SÃO PAULO - Embalados pelo bom humor do mercado externo e pela expectativa de que a capitalização da Petrobras deve sair mesmo do papel, os investidores foram às vendas no mercado de câmbio local. Com isso, o dólar comercial fechou abaixo de R$ 1,75 pela primeira vez desde maio.
Depois de fazer mínima a R$ 1,739, o dólar recuperou um pouco de fôlego, mas, ainda assim, terminou o dia valendo R$ 1,747, o que representa queda de 0,56% e menor preço desde 3 de maio, quando encerrou a R$ 1,732. O giro estimado para o interbancário ficou em US$ 2,1 bilhões.
Na roda de "pronto", da Bolsa de Mercadorias e Futuros (BM F) o dólar apontava desvalorização de 0,51%, para R$ 1,7468. O volume subiu de US$ 175,58 milhões para US$ 205,75 milhões.
Já no mercado futuro, o dólar com vencimento para outubro, negociado na Bolsa de Mercadorias e Futuros (BM F), marcava baixa de 0,56%, a R$ 1,7565, antes do ajuste final de posições.
De acordo com o analista de câmbio da BGC Liquidez, Mário Paiva, a perspectiva de fluxo de dólares é o que explica esse comportamento da moeda.

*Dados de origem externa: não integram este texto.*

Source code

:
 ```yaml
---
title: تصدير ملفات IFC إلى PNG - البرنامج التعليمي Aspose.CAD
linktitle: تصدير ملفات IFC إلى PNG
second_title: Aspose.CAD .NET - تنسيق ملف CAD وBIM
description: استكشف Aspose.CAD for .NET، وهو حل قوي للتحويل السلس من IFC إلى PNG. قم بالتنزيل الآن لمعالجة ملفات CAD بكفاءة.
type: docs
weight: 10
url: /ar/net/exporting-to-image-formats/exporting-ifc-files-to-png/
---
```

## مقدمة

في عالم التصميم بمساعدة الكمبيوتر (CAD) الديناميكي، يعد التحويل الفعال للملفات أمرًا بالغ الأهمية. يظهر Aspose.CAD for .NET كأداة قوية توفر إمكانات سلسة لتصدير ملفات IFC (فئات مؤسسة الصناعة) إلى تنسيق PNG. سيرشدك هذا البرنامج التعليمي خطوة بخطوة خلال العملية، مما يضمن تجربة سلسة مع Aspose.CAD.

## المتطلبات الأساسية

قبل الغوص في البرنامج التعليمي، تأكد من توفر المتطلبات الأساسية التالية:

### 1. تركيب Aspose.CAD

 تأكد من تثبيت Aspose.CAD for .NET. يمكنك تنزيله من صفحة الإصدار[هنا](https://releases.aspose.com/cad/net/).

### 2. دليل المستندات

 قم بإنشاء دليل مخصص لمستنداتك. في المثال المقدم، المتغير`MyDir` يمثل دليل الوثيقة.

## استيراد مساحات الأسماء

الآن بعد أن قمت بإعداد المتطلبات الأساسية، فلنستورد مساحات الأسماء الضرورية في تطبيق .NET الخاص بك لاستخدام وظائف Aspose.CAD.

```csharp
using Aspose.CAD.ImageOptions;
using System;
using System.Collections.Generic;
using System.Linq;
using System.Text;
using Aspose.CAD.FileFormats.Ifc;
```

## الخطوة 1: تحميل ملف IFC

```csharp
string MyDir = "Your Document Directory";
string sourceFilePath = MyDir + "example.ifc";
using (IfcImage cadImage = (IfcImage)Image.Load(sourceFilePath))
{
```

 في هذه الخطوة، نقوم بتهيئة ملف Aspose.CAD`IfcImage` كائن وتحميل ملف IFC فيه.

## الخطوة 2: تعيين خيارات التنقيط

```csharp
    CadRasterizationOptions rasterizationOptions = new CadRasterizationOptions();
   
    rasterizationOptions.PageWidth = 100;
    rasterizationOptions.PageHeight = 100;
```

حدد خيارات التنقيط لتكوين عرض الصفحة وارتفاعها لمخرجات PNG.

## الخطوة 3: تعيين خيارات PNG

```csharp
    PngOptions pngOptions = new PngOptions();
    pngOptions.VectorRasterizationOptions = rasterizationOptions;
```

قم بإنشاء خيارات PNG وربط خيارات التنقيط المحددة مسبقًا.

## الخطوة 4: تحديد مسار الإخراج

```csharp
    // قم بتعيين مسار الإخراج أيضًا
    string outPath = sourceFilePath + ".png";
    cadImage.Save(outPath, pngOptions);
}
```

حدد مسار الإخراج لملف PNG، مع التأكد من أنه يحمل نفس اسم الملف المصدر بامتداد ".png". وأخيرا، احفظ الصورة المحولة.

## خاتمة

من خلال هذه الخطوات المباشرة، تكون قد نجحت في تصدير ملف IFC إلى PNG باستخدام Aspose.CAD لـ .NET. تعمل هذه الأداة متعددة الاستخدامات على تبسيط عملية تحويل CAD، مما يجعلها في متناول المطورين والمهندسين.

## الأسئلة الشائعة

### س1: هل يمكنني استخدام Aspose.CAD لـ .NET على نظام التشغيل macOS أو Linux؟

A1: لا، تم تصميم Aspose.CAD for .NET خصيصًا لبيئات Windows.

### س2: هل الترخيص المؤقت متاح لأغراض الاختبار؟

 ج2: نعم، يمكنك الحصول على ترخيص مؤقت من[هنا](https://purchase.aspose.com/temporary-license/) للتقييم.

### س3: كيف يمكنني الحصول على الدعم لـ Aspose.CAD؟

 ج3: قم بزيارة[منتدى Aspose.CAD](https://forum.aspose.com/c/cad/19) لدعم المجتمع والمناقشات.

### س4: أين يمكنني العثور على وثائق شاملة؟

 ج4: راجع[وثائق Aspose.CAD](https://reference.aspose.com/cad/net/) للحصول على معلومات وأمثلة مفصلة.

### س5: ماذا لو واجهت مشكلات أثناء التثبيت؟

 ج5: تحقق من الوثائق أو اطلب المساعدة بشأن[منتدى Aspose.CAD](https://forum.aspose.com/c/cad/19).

Segundo Paiva, sinal evidente de que o mercado espera uma entrada relevante de recursos no país são as posições vendidas (aposta pró-real) tanto no mercado futuro quanto no à vista.
Na BM F, os estrangeiros fecharam o mês de agosto com US$ 9,64 bilhões em posição vendida em dólar futuro (US$ 7,59 bilhões) e cupom cambial (US$ 2,05 bilhões). Tal volume é o maior desde 13 de julho de 2007, quando a exposição ao real somava US$ 10,32 bilhões.
Na ponta compradora, seguem os bancos, com US$ 5,03 bilhões em dólar futuro. Outros US$ 3,28 bilhões em posição comprada está com o grupo "outras pessoas jurídicas financeiras."
No mercado à vista, os dados apresentados hoje pelo Banco Central permitem estimar que a posição vendida dos bancos foi acima dos US$ 13 bilhões até a sexta-feira, dia 27.
Paiva lembra que além dos possíveis bilhões de dólares da Petrobras, o mercado aguarda a entrada de captações externas da NET, Braskem, Odebrecht e outras.
O assunto capitalização da Petrobras segue no radar. Duas reuniões estão previstas para acontecer ainda hoje, em Brasília, que podem resolver o impasse sobre o preço do barril na cessão onerosa, o que abre caminho para a oferta de ações da estatal.
Ainda de acordo com o especialista, em dias como o de hoje, marcado pelo apetite por risco em âmbito global, não tem mesmo como segurar muito o preço da moeda.
Dados positivos sobre a economia chinesa deram fôlego a uma retomada das compras nas bolsas de valores, nas commodities e outros ativos de risco.